How Exams are Scored and When Results Are Delivered

The NBCRNA grades the examination in the form of correct and incorrect responses to each question. Because the difficulty of the examination is based upon the performance of the candidate, the scoring is adjusted as necessary. The examination is given a numerical estimate as you take the exam. Therefore, if you are in the middle of the examination and you have already scored too low for a passing score, the exam is automatically ceased and a pass/fail decision is made.

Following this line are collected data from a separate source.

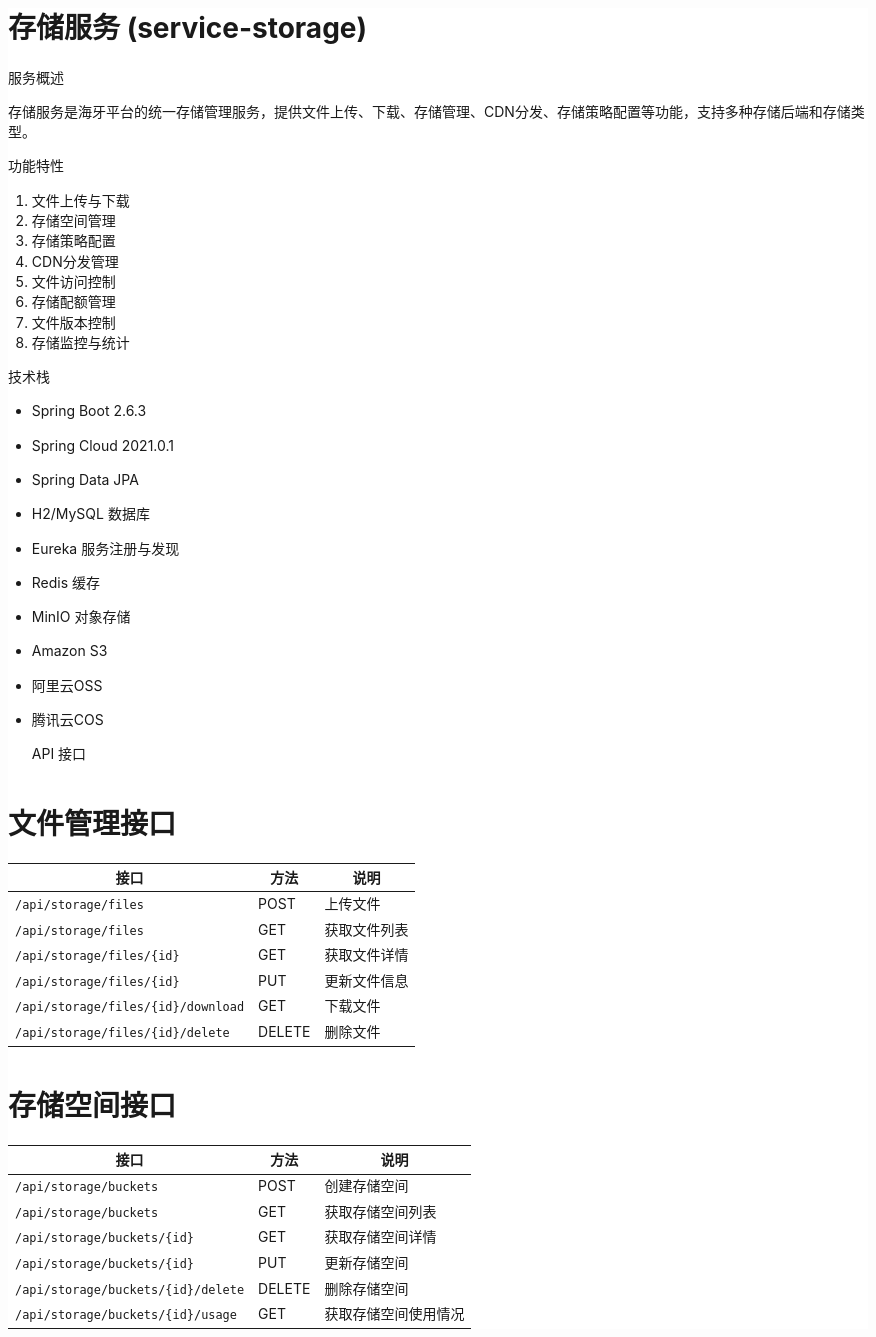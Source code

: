 # 存储服务 (service-storage)

  服务概述

存储服务是海牙平台的统一存储管理服务，提供文件上传、下载、存储管理、CDN分发、存储策略配置等功能，支持多种存储后端和存储类型。

  功能特性

1. 文件上传与下载
2. 存储空间管理
3. 存储策略配置
4. CDN分发管理
5. 文件访问控制
6. 存储配额管理
7. 文件版本控制
8. 存储监控与统计

  技术栈

- Spring Boot 2.6.3
- Spring Cloud 2021.0.1
- Spring Data JPA
- H2/MySQL 数据库
- Eureka 服务注册与发现
- Redis 缓存
- MinIO 对象存储
- Amazon S3
- 阿里云OSS
- 腾讯云COS

  API 接口

 # 文件管理接口

| 接口 | 方法 | 说明 |
|------|------|------|
| `/api/storage/files` | POST | 上传文件 |
| `/api/storage/files` | GET | 获取文件列表 |
| `/api/storage/files/{id}` | GET | 获取文件详情 |
| `/api/storage/files/{id}` | PUT | 更新文件信息 |
| `/api/storage/files/{id}/download` | GET | 下载文件 |
| `/api/storage/files/{id}/delete` | DELETE | 删除文件 |

 # 存储空间接口

| 接口 | 方法 | 说明 |
|------|------|------|
| `/api/storage/buckets` | POST | 创建存储空间 |
| `/api/storage/buckets` | GET | 获取存储空间列表 |
| `/api/storage/buckets/{id}` | GET | 获取存储空间详情 |
| `/api/storage/buckets/{id}` | PUT | 更新存储空间 |
| `/api/storage/buckets/{id}/delete` | DELETE | 删除存储空间 |
| `/api/storage/buckets/{id}/usage` | GET | 获取存储空间使用情况 |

According to CRNA Schools Today, in order to successfully pass the examination, at least one of the following conditions must be achieved:

  • You clearly demonstrate competence within the topics. This decision is automatically decided anywhere between question 100 and 170.
  • You clearly demonstrate incompetence within the examination. This decision is also automatically determined anywhere between 100 and 170.
  • You’ve gone through the maximum number of questions, which is 170, and your scores are either above or below the pass/fail benchmark.
  • You’ve successfully taken the examination and went through the three hour maximum time period. If you have not completed a minimum of 100 questions within he three hours, you automatically failed.

As soon as you check out of the testing facility, you are given a preliminary pass or fail notice. It’s important to realize this is only a preliminary score, which has not been validated. You’ll receive your validated response within two to four weeks after the examination date. If you pass, you’ll be mailed an official certificate from the NBCRNA. If you failed, you’ll receive an official notification, along with official results and a diagnostic scale for the four primary content areas. Use this information to determine your strengths and weaknesses. Make sure to study the areas in which you failed before you reschedule the examination.